Sometimes when something powerful is hurting, it loses sense of direction. I think America did. It is impossible to think another country could take away our spirit and way of life with a plane. And yet, somehow, we were enraged and scared enough to do it ourselves. For a sense of security, we’ve traded part of our civil soul. We allow our leaders to chip away at rights we’ve fought and died for, so that we will feel protected from the next attack. We are willing to throw people into a cell, not charge them with a crime, not let them talk to a lawyer, not let them play their role in our justice system, because we’ve been told that the world is different now.

We argue why we need to torture.

We’ve abdicated our solemn role as citizens: to hold our leaders responsible for telling the truth. We are willing let someone else tell us what it takes to be safe, to be called unpatriotic if we disagree, while we send American kids off to fight.

We forfeit privacy in our library records, our bank transactions, our phone calls. Why should a person care if they have nothing to hide?

We make enemies faster than we can kill them. We spend our national treasure, and future financial security, to fight a war we just can’t finish. And my five year old, a son, and my seven year old, his brother, and my nine-year old girl, will they fight in a war? Will they fight this war?

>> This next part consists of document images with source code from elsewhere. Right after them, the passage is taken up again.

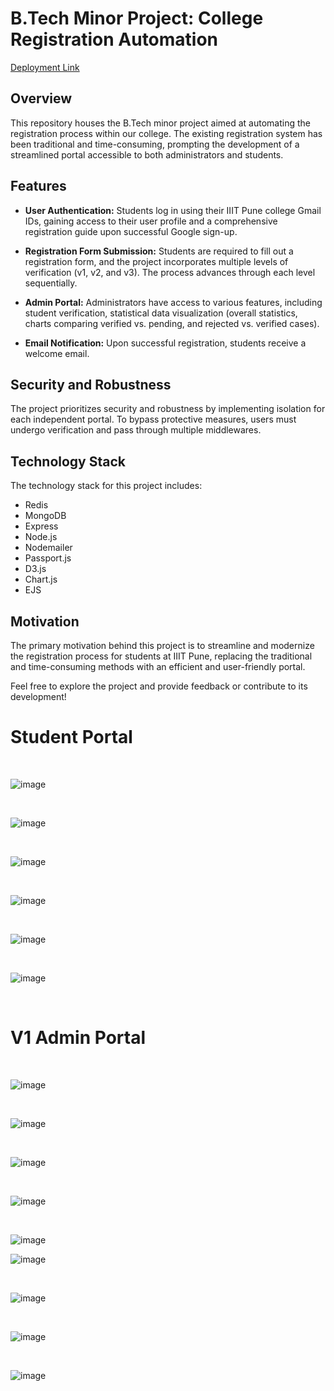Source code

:# B.Tech Minor Project: College Registration Automation

[Deployment Link](https://btp-5-iiitp.onrender.com/)

## Overview

This repository houses the B.Tech minor project aimed at automating the registration process within our college. The existing registration system has been traditional and time-consuming, prompting the development of a streamlined portal accessible to both administrators and students.

## Features

- **User Authentication:** Students log in using their IIIT Pune college Gmail IDs, gaining access to their user profile and a comprehensive registration guide upon successful Google sign-up.

- **Registration Form Submission:** Students are required to fill out a registration form, and the project incorporates multiple levels of verification (v1, v2, and v3). The process advances through each level sequentially.

- **Admin Portal:** Administrators have access to various features, including student verification, statistical data visualization (overall statistics, charts comparing verified vs. pending, and rejected vs. verified cases).

- **Email Notification:** Upon successful registration, students receive a welcome email.

## Security and Robustness

The project prioritizes security and robustness by implementing isolation for each independent portal. To bypass protective measures, users must undergo verification and pass through multiple middlewares.

## Technology Stack

The technology stack for this project includes:

- Redis
- MongoDB
- Express
- Node.js
- Nodemailer
- Passport.js
- D3.js
- Chart.js
- EJS

## Motivation

The primary motivation behind this project is to streamline and modernize the registration process for students at IIIT Pune, replacing the traditional and time-consuming methods with an efficient and user-friendly portal.

Feel free to explore the project and provide feedback or contribute to its development!

# Student Portal
<br>

![image](https://github.com/SomSingh23/BTP-Minor-Project/assets/91485305/ad8f69a6-01ae-4cf2-9f88-d1578b787e40)

<br>

![image](https://github.com/SomSingh23/BTP-Minor-Project/assets/91485305/d48c624f-1fc1-492c-8f97-d4c0894ab939)

<br>

![image](https://github.com/SomSingh23/BTP-Minor-Project/assets/91485305/1b8b6f6a-899a-4e5a-8ee5-b05e803a0ebb)

<br>

![image](https://github.com/SomSingh23/BTP-Minor-Project/assets/91485305/8cfb7526-144b-4087-9f24-5edef219085f)

<br>

![image](https://github.com/SomSingh23/BTP-Minor-Project/assets/91485305/662844f5-06d5-4c1c-89db-bdd0550267a8)

<br>

![image](https://github.com/SomSingh23/BTP-Minor-Project/assets/91485305/c26a3b81-271b-494f-84c1-7848d5b01b54)


<br>

# V1 Admin Portal
<br>

![image](https://github.com/SomSingh23/BTP-Minor-Project/assets/91485305/25b23df4-6593-4a06-b23b-1d1ae900a2a8)

<br>

![image](https://github.com/SomSingh23/BTP-Minor-Project/assets/91485305/c6e503d6-7e86-4408-922a-8a86dc97dc12)

<br>

![image](https://github.com/SomSingh23/BTP-Minor-Project/assets/91485305/c7f49a49-a2ff-4753-9fad-258879ede555)

<br>

![image](https://github.com/SomSingh23/BTP-Minor-Project/assets/91485305/a3560c7e-b93c-4e0a-85db-a6041aa3dca8)

<br>

![image](https://github.com/SomSingh23/BTP-Minor-Project/assets/91485305/82d7e3cf-fde3-4e81-88de-b77a6e933880)
<br>

![image](https://github.com/SomSingh23/BTP-Minor-Project/assets/91485305/2929cf4d-dd84-4c28-be96-42479dd348a5)

<br>

![image](https://github.com/SomSingh23/BTP-Minor-Project/assets/91485305/68c0306e-39b1-4230-8ca5-e2e7994eef07)

<br>


![image](https://github.com/SomSingh23/BTP-Minor-Project/assets/91485305/93297fd6-700a-4315-9484-9c0f7cfd135a)

<br>

![image](https://github.com/SomSingh23/BTP-Minor-Project/assets/91485305/d0cb8cc6-4ab9-4191-a95d-9d327575bf36)



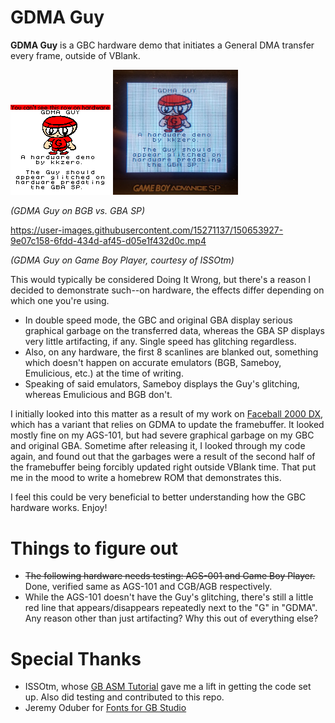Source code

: # GDMA Guy
**GDMA Guy** is a GBC hardware demo that initiates a General DMA transfer every frame, outside of VBlank.

![GDMA Guy on BGB](guy-bgb.png) <img src="guy-ags101.png" alt="GDMA Guy on AGS-101" style="height: 200x; width:200px;"/>

*(GDMA Guy on BGB vs. GBA SP)*

https://user-images.githubusercontent.com/15271137/150653927-9e07c158-6fdd-434d-af45-d05e1f432d0c.mp4

*(GDMA Guy on Game Boy Player, courtesy of ISSOtm)*

This would typically be considered Doing It Wrong, but there's a reason I decided to demonstrate such--on hardware, the effects differ depending on which one you're using. 
* In double speed mode, the GBC and original GBA display serious graphical garbage on the transferred data, whereas the GBA SP displays very little artifacting, if any. Single speed has glitching regardless.
* Also, on any hardware, the first 8 scanlines are blanked out, something which doesn't happen on accurate emulators (BGB, Sameboy, Emulicious, etc.) at the time of writing. 
* Speaking of said emulators, Sameboy displays the Guy's glitching, whereas Emulicious and BGB don't.

I initially looked into this matter as a result of my work on [Faceball 2000 DX](https://www.romhacking.net/hacks/6107/), which has a variant that relies on GDMA to update the framebuffer.  It looked mostly fine on my AGS-101, but had severe graphical garbage on my GBC and original GBA. Sometime after releasing it, I looked through my code again, and found out that the garbages were a result of the second half of the framebuffer being forcibly updated right outside VBlank time. That put me in the mood to write a homebrew ROM that demonstrates this.

I feel this could be very beneficial to better understanding how the GBC hardware works. Enjoy!

# Things to figure out
* ~~The following hardware needs testing: AGS-001 and Game Boy Player.~~ Done, verified same as AGS-101 and CGB/AGB respectively.
* While the AGS-101 doesn't have the Guy's glitching, there's still a little red line that appears/disappears repeatedly next to the "G" in "GDMA". Any reason other than just artifacting? Why this out of everything else?

# Special Thanks
* ISSOtm, whose [GB ASM Tutorial](https://eldred.fr/gb-asm-tutorial/) gave me a lift in getting the code set up. Also did testing and contributed to this repo.
* Jeremy Oduber for [Fonts for GB Studio](https://jeremyoduber.itch.io/fonts-for-gb-studio)
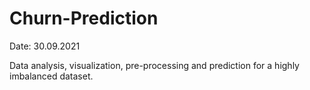 # Churn-Prediction

Date: 30.09.2021

Data analysis, visualization, pre-processing and prediction for a highly imbalanced dataset.
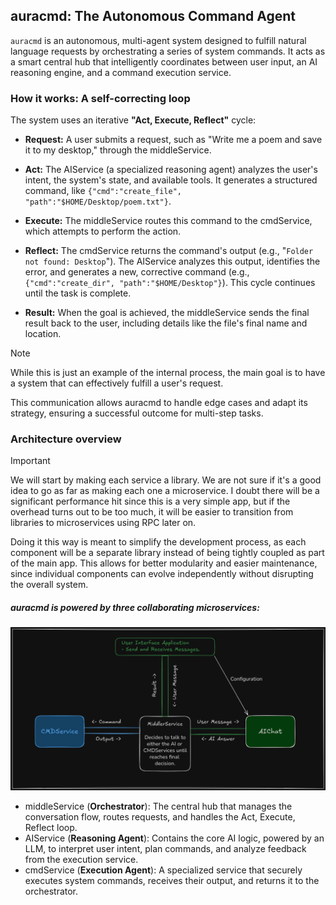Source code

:## auracmd: The Autonomous Command Agent
`auracmd` is an autonomous, multi-agent system designed to fulfill natural language requests by orchestrating a series of system commands. It acts as a smart central hub that intelligently coordinates between user input, an AI reasoning engine, and a command execution service.

### How it works: A self-correcting loop
The system uses an iterative **"Act, Execute, Reflect"** cycle:

- **Request:** A user submits a request, such as "Write me a poem and save it to my desktop," through the middleService.

- **Act:** The AIService (a specialized reasoning agent) analyzes the user's intent, the system's state, and available tools. It generates a structured command, like `{"cmd":"create_file", "path":"$HOME/Desktop/poem.txt"}`.

- **Execute:** The middleService routes this command to the cmdService, which attempts to perform the action.

- **Reflect:** The cmdService returns the command's output (e.g., "`Folder not found: Desktop`"). The AIService analyzes this output, identifies the error, and generates a new, corrective command (e.g., `{"cmd":"create_dir", "path":"$HOME/Desktop"}`). This cycle continues until the task is complete.

- **Result:** When the goal is achieved, the middleService sends the final result back to the user, including details like the file's final name and location.

>[!NOTE]
>While this is just an example of the internal process, the main goal is to have a system that can effectively fulfill a user's request.

This communication allows auracmd to handle edge cases and adapt its strategy, ensuring a successful outcome for multi-step tasks.

### Architecture overview

>[!IMPORTANT]
>We will start by making each service a library. We are not sure if it's a good idea to go as far as making each one a microservice. I doubt there will be a significant performance hit since this is a very simple app, but if the overhead turns out to be too much, it will be easier to transition from libraries to microservices using RPC later on.
>
>Doing it this way is meant to simplify the development process, as each component will be a separate library instead of being tightly coupled as part of the main app. This allows for better modularity and easier maintenance, since individual components can evolve independently without disrupting the overall system.

##### auracmd is powered by three collaborating microservices:

![topology](https://github.com/auracmd/.github/blob/main/profile/AI-Agent-Orch%20(1).png)

- middleService (**Orchestrator**): The central hub that manages the conversation flow, routes requests, and handles the Act, Execute, Reflect loop.
- AIService (**Reasoning Agent**): Contains the core AI logic, powered by an LLM, to interpret user intent, plan commands, and analyze feedback from the execution service.
- cmdService (**Execution Agent**): A specialized service that securely executes system commands, receives their output, and returns it to the orchestrator.
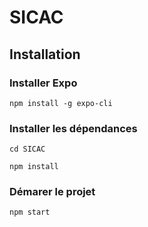 # SICAC

## Installation

### Installer Expo

`npm install -g expo-cli`
### Installer les dépendances

`cd SICAC`

`npm install`

### Démarer le projet

`npm start`




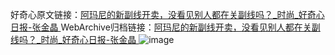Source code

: 好奇心原文链接：[阿玛尼的新副线开卖，没看见别人都在关副线吗？_时尚_好奇心日报-张金晶 ](https://www.qdaily.com/articles/11506.html)
WebArchive归档链接：[阿玛尼的新副线开卖，没看见别人都在关副线吗？_时尚_好奇心日报-张金晶 ](http://web.archive.org/web/20190623170700/https://www.qdaily.com/articles/11506.html)
![image](http://ww3.sinaimg.cn/large/007d5XDply1g3wa8mb3kjj30u03i0e81)
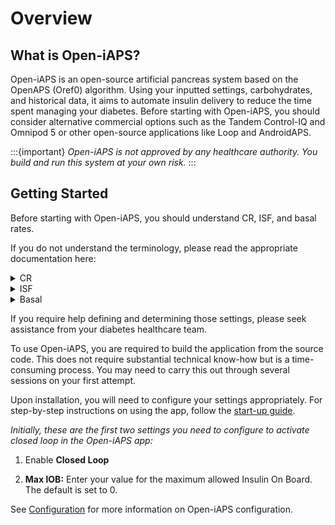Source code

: # Overview

## What is Open-iAPS?
Open-iAPS is an open-source artificial pancreas system based on the OpenAPS (Oref0) algorithm. Using your inputted settings, carbohydrates, and historical data, it aims to automate insulin delivery to reduce the time spent managing your diabetes. Before starting with Open-iAPS, you should consider alternative commercial options such as the Tandem Control-IQ and Omnipod 5 or other open-source applications like Loop and AndroidAPS. 

:::{important}
_Open-iAPS is not approved by any healthcare authority. You build and run this system at your own risk._
:::

## Getting Started
Before starting with Open-iAPS, you should understand CR, ISF, and basal rates.

If you do not understand the terminology, please read the appropriate documentation here:

<details>
<summary>CR</summary>
Find more information on Carb Ratio (CR) [here](settings/configuration/carbratios.md)
</details>

<details>
<summary>ISF</summary>
Find more information on Insulin Sensitivity Factor (ISF) [here](settings/configuration/insulinsensitivities.md)
</details>

<details>
<summary>Basal</summary>
Find more information on Basal [here](settings/configuration/basalprofile.md)
</details>

If you require help defining and determining those settings, please seek assistance from your diabetes healthcare team.

To use Open-iAPS, you are required to build the application from the source code. This does not require substantial technical know-how but is a time-consuming process. You may need to carry this out through several sessions on your first attempt.

Upon installation, you will need to configure your settings appropriately. For step-by-step instructions on using the app, follow the [start-up guide](https://www.iaps-app.org/start-up-guide). 

_Initially, these are the first two settings you need to configure to activate closed loop in the Open-iAPS app:_

1. Enable **Closed Loop**

2. **Max IOB:** Enter your value for the maximum allowed Insulin On Board. The default is set to 0.

See [Configuration](docs/EN/settings/configuration) for more information on Open-iAPS configuration.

My beloved country didn’t change on 9/11/06, that’s giving those bastards too much credit. But we have changed ourselves since then. We’ve asked to be kept safe and we’ve paid a dear price.

It’s time to ask for something new…truth, leadership, the way out of this night. We need to strengthen the things that make us the mightiest and most feared country in the world--our values and our freedoms. Freedom never made us weak, and people who convince us it endangers us are wrong. We will stop be classified as red or blue states. We will be the United States of America. Ruled by law, not fear

My son will spend his life hearing where people were when 9/11 changed America. I hope he hears that we were lost, but found our way. We were scared,but then got brave. We made mistakes and we fixed them. When he is an old man, I believe he will live in an America I can’t imagine, and it will be a better country because of what we live through today and what we learned during the first five years of his life.